■ WHAT YOU ARE ASKED TO DO ■
Whenever a line contains the string "update", copy it out of the entries.

■ DATA FOR ANALYSIS ■
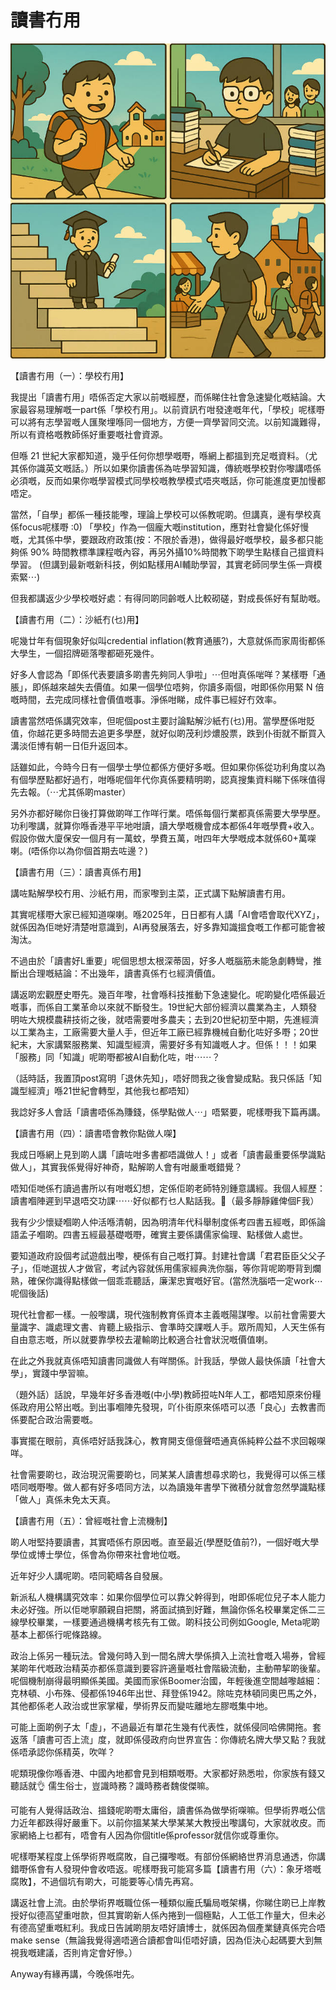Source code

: # 讀書冇用

![image](./images/education.jpg)

【讀書冇用（一）：學校冇用】

我提出「讀書冇用」唔係否定大家以前嘅經歷，而係睇住社會急速變化嘅結論。大家最容易理解嘅一part係「學校冇用」。以前資訊冇咁發達嘅年代，「學校」呢樣嘢可以將有志學習嘅人匯聚埋喺同一個地方，方便一齊學習同交流。以前知識難得，所以有資格嘅教師係好重要嘅社會資源。

但喺 21 世紀大家都知道，幾乎任何你想學嘅嘢，喺網上都搵到充足嘅資料。（尤其係你識英文嘅話。）所以如果你讀書係為咗學習知識，傳統嘅學校對你嚟講唔係必須嘅，反而如果你嘅學習模式同學校嘅教學模式唔夾嘅話，你可能進度更加慢都唔定。

當然，「自學」都係一種技能嚟，理論上學校可以係教呢啲。但講真，邊有學校真係focus呢樣嘢 :0) 「學校」作為一個龐大嘅institution，應對社會變化係好慢嘅，尤其係中學，要跟政府政策(按：不限於香港)，做得最好嘅學校，最多都只能夠係 90% 時間教標準課程嘅內容，再另外攝10%時間教下啲學生點樣自己搵資料學習。 (但講到最新嘅新科技，例如點樣用AI輔助學習，其實老師同學生係一齊模索緊⋯)

但我都講返少少學校嘅好處：有得同啲同齡嘅人比較砌磋，對成長係好有幫助嘅。

【讀書冇用（二）：沙紙冇(乜)用】

呢幾廿年有個現象好似叫credential inflation(教育通脹?)，大意就係而家周街都係大學生，一個招牌砸落嚟都砸死幾件。

好多人會認為「即係代表要讀多啲書先夠同人爭啦」⋯但咁真係啱咩？某樣嘢「通脹」，即係越來越失去價值。如果一個學位唔夠，你讀多兩個，咁即係你用緊 N 倍嘅時間，去完成同樣社會價值嘅事。淨係咁睇，成件事已經好冇效率。


讀書當然唔係講究效率，但呢個post主要討論點解沙紙冇(乜)用。當學歷係咁貶值，你越花更多時間去追更多學歷，就好似啲茂利炒燶股票，跌到仆街就不斷買入溝淡佢博有朝一日佢升返回本。

話雖如此，今時今日有一個學士學位都係方便好多嘅。但如果你係從功利角度以為有個學歷點都好過冇，咁喺呢個年代你真係要精明啲，認真搜集資料睇下係咪值得先去報。（⋯尤其係啲master）

另外亦都好睇你日後打算做啲咩工作咩行業。唔係每個行業都真係需要大學學歷。功利嚟講，就算你喺香港平平地咁讀，讀大學嘅機會成本都係4年嘅學費+收入。假設你做大廈保安一個月有一萬蚊，學費五萬，咁四年大學嘅成本就係60+萬㗎喇。(唔係你以為你個首期去咗邊？)

【讀書冇用（三）：讀書真係冇用】

講咗點解學校冇用、沙紙冇用，而家嚟到主菜，正式講下點解讀書冇用。

其實呢樣嘢大家已經知道㗎喇。喺2025年，日日都有人講「AI會唔會取代XYZ」，就係因為佢哋好清楚咁意識到，AI再發展落去，好多靠知識搵食嘅工作都可能會被淘汰。

不過由於「讀書好L重要」呢個思想太根深蒂固，好多人嘅腦筋未能急劇轉彎，推斷出合理嘅結論：不出幾年，讀書真係冇乜經濟價值。

講返啲宏觀歷史嘢先。幾百年嚟，社會喺科技推動下急速變化。呢啲變化唔係最近嘅事，而係自工業革命以來就不斷發生。19世紀大部份經濟以農業為主，人類發明咗大規模農耕技術之後，就唔需要咁多農夫；去到20世紀初至中期，先進經濟以工業為主，工廠需要大量人手，但近年工廠已經靠機械自動化咗好多嘢；20世紀末，大家講緊服務業、知識型經濟，需要好多有知識嘅人才。但係！！！如果「服務」同「知識」呢啲嘢都被AI自動化咗，咁⋯⋯？

（話時話，我置頂post寫明「退休先知」，唔好問我之後會變成點。我只係話「知識型經濟」喺21世紀會轉型，其他我乜都唔知）

我諗好多人會話「讀書唔係為賺錢，係學點做人⋯」唔緊要，呢樣嘢我下篇再講。

【讀書冇用（四）：讀書唔會教你點做人㗎】

我成日喺網上見到啲人講「讀咗咁多書都唔識做人！」或者「讀書最重要係學識點做人」，其實我係覺得好神奇，點解啲人會有咁嚴重嘅錯覺？

唔知佢哋係冇讀過書所以有咁嘅幻想，定係佢啲老師特別鍾意講經。我個人經歷：讀書嗰陣遲到早退唔交功課⋯⋯好似都冇乜人點話我。🤪（最多靜靜雞俾個F我）

我有少少懷疑嗰啲人仲活喺清朝，因為明清年代科舉制度係考四書五經嘅，即係論語孟子嗰啲。四書五經最基礎嘅嘢，確實主要係講儒家倫理、點樣做人處世。

要知道政府設個考試遊戲出嚟，梗係有自己嘅打算。封建社會講「君君臣臣父父子子」，佢哋選拔人才做官，考試內容就係用儒家經典洗你腦，等你背呢啲嘢背到爛熟，確保你識得點樣做一個乖乖聽話，廉潔忠實嘅好官。(當然洗腦唔一定work⋯呢個後話)

現代社會都一樣。一般嚟講，現代強制教育係資本主義嘅陽謀嚟。以前社會需要大量識字、識處理文書、肯聽上級指示、會準時交課嘅人手。眾所周知，人天生係有自由意志嘅，所以就要靠學校去灌輸啲比較適合社會狀況嘅價值喇。

在此之外我就真係唔知讀書同識做人有咩關係。計我話，學做人最快係讀「社會大學」，實踐中學習嘛。

（題外話）話說，早幾年好多香港嘅(中小學)教師𢭃咗N年人工，都唔知原來份糧係政府用公帑出嘅。到出事嗰陣先發現，吖仆街原來係唔可以憑「良心」去教書而係要配合政治需要嘅。

事實擺在眼前，真係唔好話我誅心，教育開支億億聲唔通真係純粹公益不求回報㗎咩。

社會需要啲乜，政治現況需要啲乜，同某某人讀書想尋求啲乜，我覺得可以係三樣唔同嘅嘢嚟。做人都有好多唔同方法，以為讀幾年書學下微積分就會忽然學識點樣「做人」真係未免太天真。

【讀書冇用（五）：曾經嘅社會上流機制】

啲人咁堅持要讀書，其實唔係冇原因嘅。直至最近(學歷貶值前?)，一個好嘅大學學位或博士學位，係會為你帶來社會地位嘅。

近年好少人講呢啲。唔同範疇各自發展。

新派私人機構講究效率：如果你個學位可以靠父幹得到，咁即係呢位兒子本人能力未必好強。所以佢哋寧願親自把關，將面試搞到好難，無論你係名校畢業定係二三線學校畢業，一樣要通過機構考核先有工做。啲科技公司例如Google, Meta呢啲基本上都係行呢條路線。

政治上係另一種玩法。曾幾何時入到一間名牌大學係擠入上流社會嘅入場券，曾經某啲年代嘅政治精英亦都係意識到要容許適量嘅社會階級流動，主動帶挈啲後輩。呢個機制崩得最明顯係美國。美國而家係Boomer治國，年輕後進空間越嚟越細：克林頓、小布殊、侵都係1946年出世、拜登係1942。除咗克林頓同奧巴馬之外，其他都係老人政治或世家掌權，學術界反而變咗離地左膠嘅集中地。

可能上面啲例子太「虛」，不過最近有單花生幾有代表性，就係侵同哈佛開拖。套返落「讀書可否上流」度，就即係侵政府向世界宣告：你傳統名牌大學又點？我就係唔承認你係精英，吹咩？

呢類現像你喺香港、中國內地都會見到相類嘅嘢。大家都好熟悉啦，你家族有錢又聽話就👌 儒生俗士，豈識時務？識時務者魏俊傑嘛。

可能有人覺得話政治、搵錢呢啲嘢太庸俗，讀書係為做學術㗎嘛。但學術界嘅公信力近年都跌得好嚴重下。以前你搵某某大學某某大教授出嚟講句，大家就收皮。而家網絡上乜都有，唔會有人因為你個title係professor就信你或尊重你。

呢樣嘢某程度上係學術界嘅腐敗，自己攞嚟嘅。有部份係網絡世界消息通透，你講錯嘢係會有人發現仲會收唔返。呢樣嘢我可能寫多篇【讀書冇用（六）：象牙塔嘅腐敗】，不過個坑有啲大，可能要等心情先再寫。

講返社會上流。由於學術界嘅職位係一種類似龐氏騙局嘅架構，你睇住啲已上岸教授好似德高望重咁款，但其實啲新人係內捲到一個極點，人工低工作量大，但未必有德高望重嘅紅利。我成日告誡啲朋友唔好讀博士，就係因為個產業鏈真係完合唔make sense（無論我覺得適唔適合讀都會叫佢唔好讀，因為佢決心起碼要大到無視我嘅建議，否則肯定會好慘。）

Anyway有緣再講，今晚係咁先。
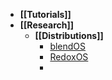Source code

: - **[[Tutorials]]**
- **[[Research]]**
	- **[[Distributions]]**
		- [blendOS](https://blendos.co)
		- [RedoxOS](https://www.redox-os.org)
		-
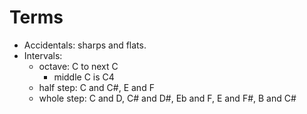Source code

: # Terms
- Accidentals: sharps and flats.
- Intervals: 
  - octave: C to next C
    - middle C is C4
  - half step: C and C#, E and F
  - whole step: C and D, C# and D#, Eb and F, E and F#, B and C#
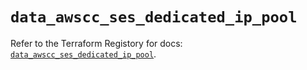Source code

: # `data_awscc_ses_dedicated_ip_pool`

Refer to the Terraform Registory for docs: [`data_awscc_ses_dedicated_ip_pool`](https://registry.terraform.io/providers/hashicorp/awscc/0.70.0/docs/data-sources/ses_dedicated_ip_pool).

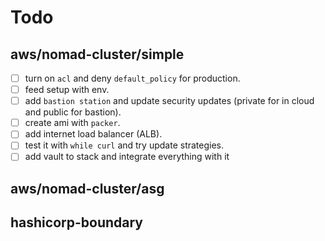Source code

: # Todo
## aws/nomad-cluster/simple
- [ ] turn on `acl` and deny `default_policy` for production.
- [ ] feed setup with env.
- [ ] add `bastion station` and update security updates (private for in cloud and public for bastion).
- [ ] create ami with `packer`.
- [ ] add internet load balancer (ALB).
- [ ] test it with `while curl` and try update strategies.
- [ ] add vault to stack and integrate everything with it
## aws/nomad-cluster/asg

## hashicorp-boundary
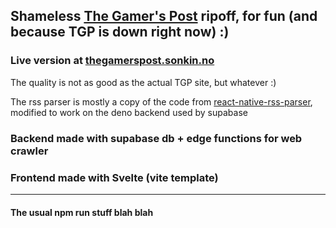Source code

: ## Shameless [The Gamer's Post](https://thegamerspost.com/) ripoff, for fun (and because TGP is down right now) :)

### Live version at [thegamerspost.sonkin.no](https://thegamerspost.sonkin.no)

The quality is not as good as the actual TGP site, but whatever :)

The rss parser is mostly a copy of the code from [react-native-rss-parser](https://www.npmjs.com/package/react-native-rss-parser), modified to work on the deno backend used by supabase

### Backend made with supabase db + edge functions for web crawler
### Frontend made with Svelte (vite template)

---
#### The usual npm run stuff blah blah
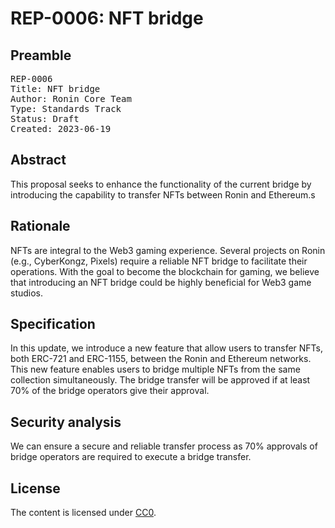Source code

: # REP-0006: NFT bridge

## Preamble
<pre>
REP-0006
Title: NFT bridge
Author: Ronin Core Team
Type: Standards Track
Status: Draft
Created: 2023-06-19
</pre>

## Abstract

This proposal seeks to enhance the functionality of the current bridge by introducing the capability to transfer NFTs between Ronin and Ethereum.s

## Rationale

NFTs are integral to the Web3 gaming experience. Several projects on Ronin (e.g., CyberKongz, Pixels) require a reliable NFT bridge to facilitate their operations. With the goal to become the blockchain for gaming, we believe that introducing an NFT bridge could be highly beneficial for Web3 game studios.


## Specification

In this update, we introduce a new feature that allow users to transfer NFTs, both ERC-721 and ERC-1155, between the Ronin and Ethereum networks. This new feature enables users to bridge multiple NFTs from the same collection simultaneously. The bridge transfer will be approved if at least 70% of the bridge operators give their approval.

## Security analysis

We can ensure a secure and reliable transfer process as 70% approvals of bridge operators are required to execute a bridge transfer.

## License

The content is licensed under [CC0](https://creativecommons.org/publicdomain/zero/1.0/).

■ OUTPUT BELOW ■
- [ ] add `bastion station` and update security updates (private for in cloud and public for bastion).
- [ ] test it with `while curl` and try update strategies.
In this update, we introduce a new feature that allow users to transfer NFTs, both ERC-721 and ERC-1155, between the Ronin and Ethereum networks. This new feature enables users to bridge multiple NFTs from the same collection simultaneously. The bridge transfer will be approved if at least 70% of the bridge operators give their approval.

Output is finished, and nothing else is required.